Yaşam zorluğu, giderlerin karşılanamayacağı gelir artışları, her geçen gün satın alma gücündeki düşüş ve borçlanma olanağının kalmadığı gibi gerçekler ortadayken, yeni yılda da gerçekleşen değil, hedeflenen enflasyon üzerinden zam verilmesinin esas alındığı vatandaş yine hedefte.
Ekonomi yönetimi söylemine baktığınızda enflasyondaki düşüşü, insanlara ‘zararına mal sat’ mesajıyla verirken, gelirde de sırtını tüketecek olanlara dayadı. Hani israftan kaçınacaktık; en büyük tasarrufu kamu yapacaktı?
Elbette yine söylemden öteye gidilemedi. Bir tarafta yeni araç kiralamaları ve alımlarıyla anlamı çözülemeyen bir itibar kriteri, öte tarafta iki hafta üst üste semt pazarında aynı paraya aynı ürünleri alamayan insanlara yüklenmek. Bundan daha büyük bir çelişki olabilir mi?
2024 bütçesi ile ilgili süreç başladı. Başlar başlamaz gördük ki 4 trilyon TL’ye yakın KDV ve ÖTV beklentisiyle yine gelir mecali kalmamış tüketicinin üzerine yıkılmış. 2,5 trilyon TL’ye yakın KDV ve 1,4 trilyon TL’lik de ÖTV geliri bekleniyor.
Sadece bu haliyle bile yüzde 52,7’lik gelir içindeki pay hedefi konulmuş. Oysa bunun da iyimser olduğunu biliyoruz. Bu ülkede vergi gelirleri içindeki dolaylı vergilerin payı yüzde 70’lerden aşağıya hiç düşmedi.
Üzerine gelecek vergi, resim, harçlar ve hatta cezalarla birlikte yine kamunun plansız ve öncelik şaşmış harcamalarının faturası, gelirini tamamen kaybetmiş ya da geliri giderini karşılama gücünden tamamen kopmuş insanlara kesiliyor.

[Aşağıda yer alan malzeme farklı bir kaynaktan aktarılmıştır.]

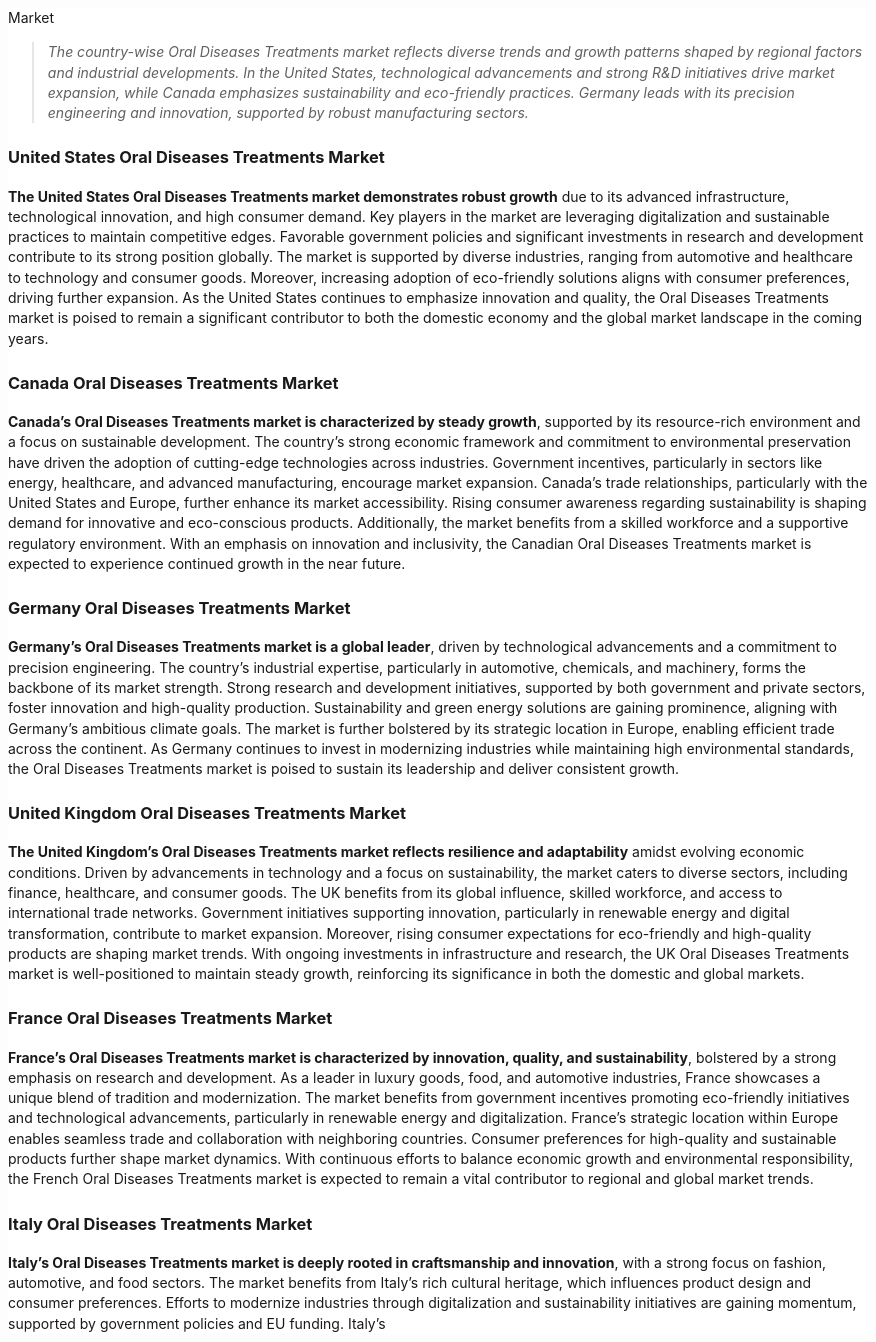 Market<br /></span></h1><blockquote><p><em><span class="">The country-wise Oral Diseases Treatments market reflects diverse trends and growth patterns shaped by regional factors and industrial developments. In the United States, technological advancements and strong R&amp;D initiatives drive market expansion, while Canada emphasizes sustainability and eco-friendly practices. Germany leads with its precision engineering and innovation, supported by robust manufacturing sectors.</span></em></p></blockquote><h3><strong>United States Oral Diseases Treatments Market</strong></h3><p><strong>The United States Oral Diseases Treatments market demonstrates robust growth</strong> due to its advanced infrastructure, technological innovation, and high consumer demand. Key players in the market are leveraging digitalization and sustainable practices to maintain competitive edges. Favorable government policies and significant investments in research and development contribute to its strong position globally. The market is supported by diverse industries, ranging from automotive and healthcare to technology and consumer goods. Moreover, increasing adoption of eco-friendly solutions aligns with consumer preferences, driving further expansion. As the United States continues to emphasize innovation and quality, the Oral Diseases Treatments market is poised to remain a significant contributor to both the domestic economy and the global market landscape in the coming years.</p><h3><strong>Canada Oral Diseases Treatments Market</strong></h3><p><strong>Canada&rsquo;s Oral Diseases Treatments market is characterized by steady growth</strong>, supported by its resource-rich environment and a focus on sustainable development. The country&rsquo;s strong economic framework and commitment to environmental preservation have driven the adoption of cutting-edge technologies across industries. Government incentives, particularly in sectors like energy, healthcare, and advanced manufacturing, encourage market expansion. Canada&rsquo;s trade relationships, particularly with the United States and Europe, further enhance its market accessibility. Rising consumer awareness regarding sustainability is shaping demand for innovative and eco-conscious products. Additionally, the market benefits from a skilled workforce and a supportive regulatory environment. With an emphasis on innovation and inclusivity, the Canadian Oral Diseases Treatments market is expected to experience continued growth in the near future.</p><h3><strong>Germany Oral Diseases Treatments Market</strong></h3><p><strong>Germany&rsquo;s Oral Diseases Treatments market is a global leader</strong>, driven by technological advancements and a commitment to precision engineering. The country&rsquo;s industrial expertise, particularly in automotive, chemicals, and machinery, forms the backbone of its market strength. Strong research and development initiatives, supported by both government and private sectors, foster innovation and high-quality production. Sustainability and green energy solutions are gaining prominence, aligning with Germany&rsquo;s ambitious climate goals. The market is further bolstered by its strategic location in Europe, enabling efficient trade across the continent. As Germany continues to invest in modernizing industries while maintaining high environmental standards, the Oral Diseases Treatments market is poised to sustain its leadership and deliver consistent growth.</p><h3><strong>United Kingdom Oral Diseases Treatments Market</strong></h3><p><strong>The United Kingdom&rsquo;s Oral Diseases Treatments market reflects resilience and adaptability</strong> amidst evolving economic conditions. Driven by advancements in technology and a focus on sustainability, the market caters to diverse sectors, including finance, healthcare, and consumer goods. The UK benefits from its global influence, skilled workforce, and access to international trade networks. Government initiatives supporting innovation, particularly in renewable energy and digital transformation, contribute to market expansion. Moreover, rising consumer expectations for eco-friendly and high-quality products are shaping market trends. With ongoing investments in infrastructure and research, the UK Oral Diseases Treatments market is well-positioned to maintain steady growth, reinforcing its significance in both the domestic and global markets.</p><h3><strong>France Oral Diseases Treatments Market</strong></h3><p><strong>France&rsquo;s Oral Diseases Treatments market is characterized by innovation, quality, and sustainability</strong>, bolstered by a strong emphasis on research and development. As a leader in luxury goods, food, and automotive industries, France showcases a unique blend of tradition and modernization. The market benefits from government incentives promoting eco-friendly initiatives and technological advancements, particularly in renewable energy and digitalization. France&rsquo;s strategic location within Europe enables seamless trade and collaboration with neighboring countries. Consumer preferences for high-quality and sustainable products further shape market dynamics. With continuous efforts to balance economic growth and environmental responsibility, the French Oral Diseases Treatments market is expected to remain a vital contributor to regional and global market trends.</p><h3><strong>Italy Oral Diseases Treatments Market</strong></h3><p><strong>Italy&rsquo;s Oral Diseases Treatments market is deeply rooted in craftsmanship and innovation</strong>, with a strong focus on fashion, automotive, and food sectors. The market benefits from Italy&rsquo;s rich cultural heritage, which influences product design and consumer preferences. Efforts to modernize industries through digitalization and sustainability initiatives are gaining momentum, supported by government policies and EU funding. Italy&rsquo;s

Elbette devlet bizim ve harcamalarını vatandaş olarak biz karşılayacağız. Ama bunu yaparken, harcanan paranın hesabını soramıyorsak, öncelikler arasında yer almıyorsak, biz harcadıkça yeniden pere istenip, vatandaş para isteyince ‘para yok’ deniliyorsa, ortada bir sıkıntı var demektir.

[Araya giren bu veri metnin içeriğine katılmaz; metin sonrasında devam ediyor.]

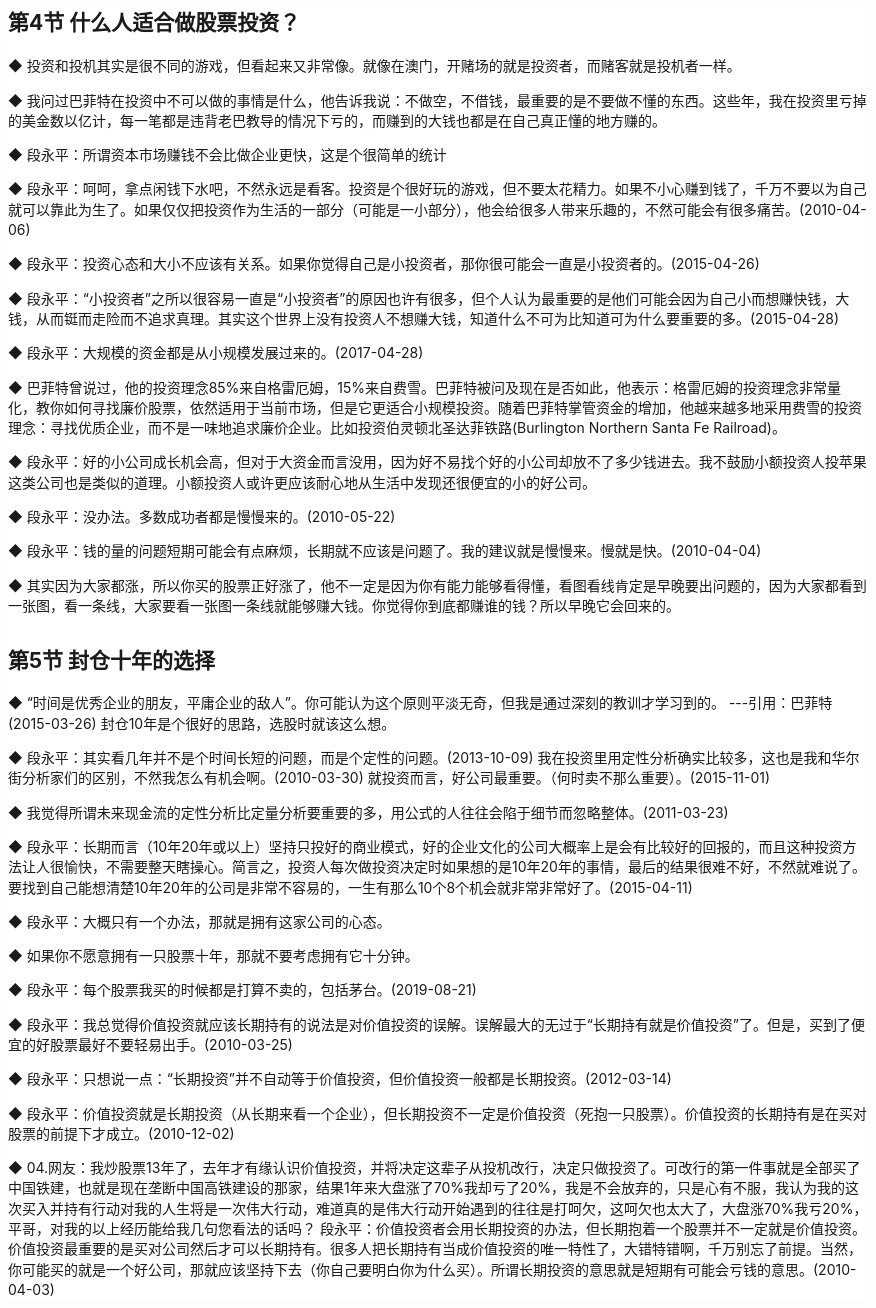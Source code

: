 ## 第4节 什么人适合做股票投资？

◆ 投资和投机其实是很不同的游戏，但看起来又非常像。就像在澳门，开赌场的就是投资者，而赌客就是投机者一样。

◆ 我问过巴菲特在投资中不可以做的事情是什么，他告诉我说：不做空，不借钱，最重要的是不要做不懂的东西。这些年，我在投资里亏掉的美金数以亿计，每一笔都是违背老巴教导的情况下亏的，而赚到的大钱也都是在自己真正懂的地方赚的。

◆ 段永平：所谓资本市场赚钱不会比做企业更快，这是个很简单的统计

◆ 段永平：呵呵，拿点闲钱下水吧，不然永远是看客。投资是个很好玩的游戏，但不要太花精力。如果不小心赚到钱了，千万不要以为自己就可以靠此为生了。如果仅仅把投资作为生活的一部分（可能是一小部分），他会给很多人带来乐趣的，不然可能会有很多痛苦。(2010-04-06)

◆ 段永平：投资心态和大小不应该有关系。如果你觉得自己是小投资者，那你很可能会一直是小投资者的。(2015-04-26)

◆ 段永平：“小投资者”之所以很容易一直是“小投资者”的原因也许有很多，但个人认为最重要的是他们可能会因为自己小而想赚快钱，大钱，从而铤而走险而不追求真理。其实这个世界上没有投资人不想赚大钱，知道什么不可为比知道可为什么要重要的多。(2015-04-28)

◆ 段永平：大规模的资金都是从小规模发展过来的。(2017-04-28)

◆ 巴菲特曾说过，他的投资理念85%来自格雷厄姆，15%来自费雪。巴菲特被问及现在是否如此，他表示：格雷厄姆的投资理念非常量化，教你如何寻找廉价股票，依然适用于当前市场，但是它更适合小规模投资。随着巴菲特掌管资金的增加，他越来越多地采用费雪的投资理念：寻找优质企业，而不是一味地追求廉价企业。比如投资伯灵顿北圣达菲铁路(Burlington Northern Santa Fe Railroad)。

◆ 段永平：好的小公司成长机会高，但对于大资金而言没用，因为好不易找个好的小公司却放不了多少钱进去。我不鼓励小额投资人投苹果这类公司也是类似的道理。小额投资人或许更应该耐心地从生活中发现还很便宜的小的好公司。

◆ 段永平：没办法。多数成功者都是慢慢来的。(2010-05-22)

◆ 段永平：钱的量的问题短期可能会有点麻烦，长期就不应该是问题了。我的建议就是慢慢来。慢就是快。(2010-04-04)

◆ 其实因为大家都涨，所以你买的股票正好涨了，他不一定是因为你有能力能够看得懂，看图看线肯定是早晚要出问题的，因为大家都看到一张图，看一条线，大家要看一张图一条线就能够赚大钱。你觉得你到底都赚谁的钱？所以早晚它会回来的。

## 第5节 封仓十年的选择

◆ “时间是优秀企业的朋友，平庸企业的敌人”。你可能认为这个原则平淡无奇，但我是通过深刻的教训才学习到的。
---引用：巴菲特(2015-03-26)
封仓10年是个很好的思路，选股时就该这么想。

◆ 段永平：其实看几年并不是个时间长短的问题，而是个定性的问题。(2013-10-09)
我在投资里用定性分析确实比较多，这也是我和华尔街分析家们的区别，不然我怎么有机会啊。(2010-03-30)
就投资而言，好公司最重要。（何时卖不那么重要）。(2015-11-01)

◆ 我觉得所谓未来现金流的定性分析比定量分析要重要的多，用公式的人往往会陷于细节而忽略整体。(2011-03-23)

◆ 段永平：长期而言（10年20年或以上）坚持只投好的商业模式，好的企业文化的公司大概率上是会有比较好的回报的，而且这种投资方法让人很愉快，不需要整天瞎操心。简言之，投资人每次做投资决定时如果想的是10年20年的事情，最后的结果很难不好，不然就难说了。要找到自己能想清楚10年20年的公司是非常不容易的，一生有那么10个8个机会就非常非常好了。(2015-04-11)

◆ 段永平：大概只有一个办法，那就是拥有这家公司的心态。

◆ 如果你不愿意拥有一只股票十年，那就不要考虑拥有它十分钟。

◆ 段永平：每个股票我买的时候都是打算不卖的，包括茅台。(2019-08-21)

◆ 段永平：我总觉得价值投资就应该长期持有的说法是对价值投资的误解。误解最大的无过于“长期持有就是价值投资”了。但是，买到了便宜的好股票最好不要轻易出手。(2010-03-25)

◆ 段永平：只想说一点：“长期投资”并不自动等于价值投资，但价值投资一般都是长期投资。(2012-03-14)

◆ 段永平：价值投资就是长期投资（从长期来看一个企业），但长期投资不一定是价值投资（死抱一只股票）。价值投资的长期持有是在买对股票的前提下才成立。(2010-12-02)

◆ 04.网友：我炒股票13年了，去年才有缘认识价值投资，并将决定这辈子从投机改行，决定只做投资了。可改行的第一件事就是全部买了中国铁建，也就是现在垄断中国高铁建设的那家，结果1年来大盘涨了70%我却亏了20%，我是不会放弃的，只是心有不服，我认为我的这次买入并持有行动对我的人生将是一次伟大行动，难道真的是伟大行动开始遇到的往往是打呵欠，这呵欠也太大了，大盘涨70%我亏20%，平哥，对我的以上经历能给我几句您看法的话吗？
段永平：价值投资者会用长期投资的办法，但长期抱着一个股票并不一定就是价值投资。价值投资最重要的是买对公司然后才可以长期持有。很多人把长期持有当成价值投资的唯一特性了，大错特错啊，千万别忘了前提。当然，你可能买的就是一个好公司，那就应该坚持下去（你自己要明白你为什么买）。所谓长期投资的意思就是短期有可能会亏钱的意思。(2010-04-03)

Ayrıca bu KDV ve ÖTV oranları bir başka şey daha anlatıyor. Demek ki, üreterek büyüyen değil, tüketerek büyüyen olma hedefinde bir değişiklik yok. Yine dikkat çekici bir çelişki var ki, evlere şenlik.
Ekonomi yönetimi enflasyonun nereden kaynaklandığını düşünüyor? Gerek Merkez Bankası’nın gerekse Mehmet Şimşek’in açıklamalarında net ortaya konuldu ki talepten... Gerçek bu olmadığı halde, talep ve tüketimden gelecek kaynaklarla bütçenin gelir tarafını toparlamaya çalışmak, enflasyonla mücadele adına ne kadar tutarlı?

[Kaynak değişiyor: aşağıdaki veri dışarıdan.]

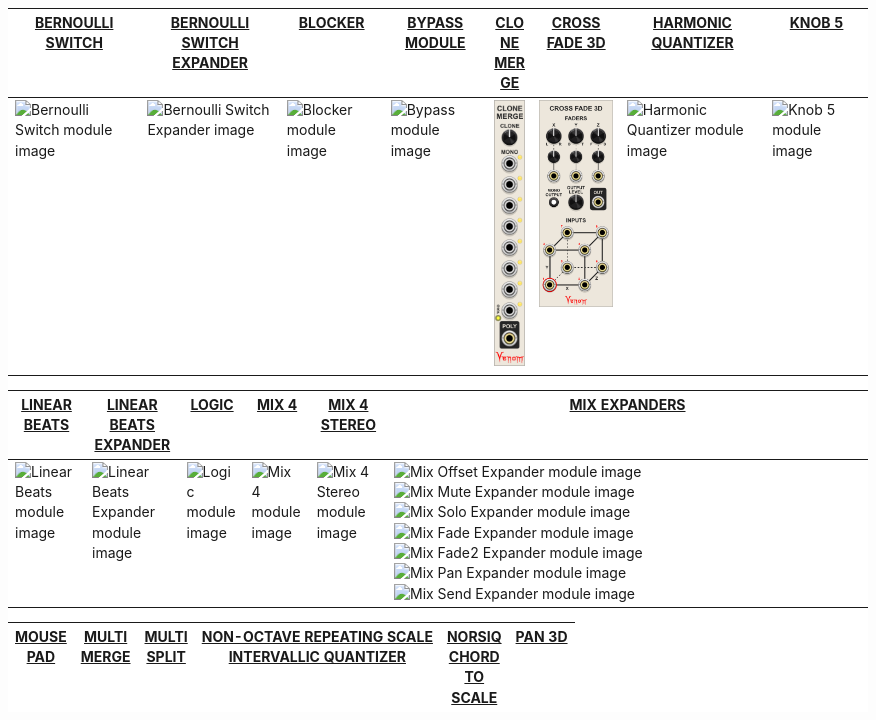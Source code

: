 |[BERNOULLI<br />SWITCH](#bernoulli-switch)|[BERNOULLI<br />SWITCH<br />EXPANDER](#bernoulli-switch-expander)|[BLOCKER](#blocker)|[BYPASS<br />MODULE](#bypass-module)|[CLONE<br />MERGE](#clone-merge)|[CROSS FADE 3D](#cross-fade-3d)|[HARMONIC<br />QUANTIZER](#harmonic-quantizer)|[KNOB 5](#knob-5)|
|----|----|----|----|----|----|----|----|
|![Bernoulli Switch module image](doc/BernoulliSwitch.png)|![Bernoulli Switch Expander image](doc/BernoulliSwitchExpander.png)|![Blocker module image](doc/Blocker.png)|![Bypass module image](doc/Bypass.png)|![Clone Merge module image](doc/CloneMerge.png)|![Cross Fade 3D module image](doc/CrossFade3D.png)|![Harmonic Quantizer module image](doc/HQ.PNG)|![Knob 5 module image](doc/Knob5.png)|

|[LINEAR<br />BEATS](#linear-beats)|[LINEAR<br />BEATS<br />EXPANDER](#linear-beats-expander)|[LOGIC](#logic)|[MIX 4](#mix-4)|[MIX 4<br />STEREO](#mix-4-stereo)|[MIX EXPANDERS](#mix-expanders)|
|----|----|----|----|----|----|
|![Linear Beats module image](doc/LinearBeats.png)|![Linear Beats Expander module image](doc/LinearBeatsExpander.png)|![Logic module image](doc/Logic.png)|![Mix 4 module image](doc/Mix4.png)|![Mix 4 Stereo module image](doc/Mix4Stereo.png)|![Mix Offset Expander module image](doc/MixOffset.png) &nbsp;![Mix Mute Expander module image](doc/MixMute.png) &nbsp;![Mix Solo Expander module image](doc/MixSolo.png) &nbsp;![Mix Fade Expander module image](doc/MixFade.png) &nbsp;![Mix Fade2 Expander module image](doc/MixFade2.png) &nbsp;![Mix Pan Expander module image](doc/MixPan.png) &nbsp;![Mix Send Expander module image](doc/MixSend.png)|

|[MOUSE<br />PAD](#mouse-pad)|[MULTI<br />MERGE](#multi-merge)|[MULTI<br />SPLIT](#multi-split)|[NON-OCTAVE REPEATING SCALE<br />INTERVALLIC QUANTIZER](#non-octave-repeating-scale-intervallic-quantizer)|[NORSIQ<br />CHORD<br />TO<br />SCALE](#norsiq-chord-to-scale)|[PAN 3D](#pan-3d)|
|----|----|----|----|----|----|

15 milyon emeklinin yarısının 7 bin 500 TL aldığı, çalışanların yüzde 65’inin DİSK-AR verilerine göre asgari ücret ve biraz üzerinde maaşa ulaştığı ve tüm bunların açlık sınırının altında olduğu bir ülkede nasıl bir talep oluşmuş olabilir ki enflasyonu tetiklesin?
Gözüken o ki, 2024’te de hayatımızdaki zorluklar değişmeyecek ve yine gözüken o ki, seçimi düşünürsek yılın yarısında yine bütçeyi bitirip, yeni bütçe yapacaklar. Üstelik tüm bunları bize hangi kritere göre belirledikleri yüzde 33’ü baz alarak yapacakları zam ortamında sunacaklar. Çok merak ediyorum bu hangi aklın eseri?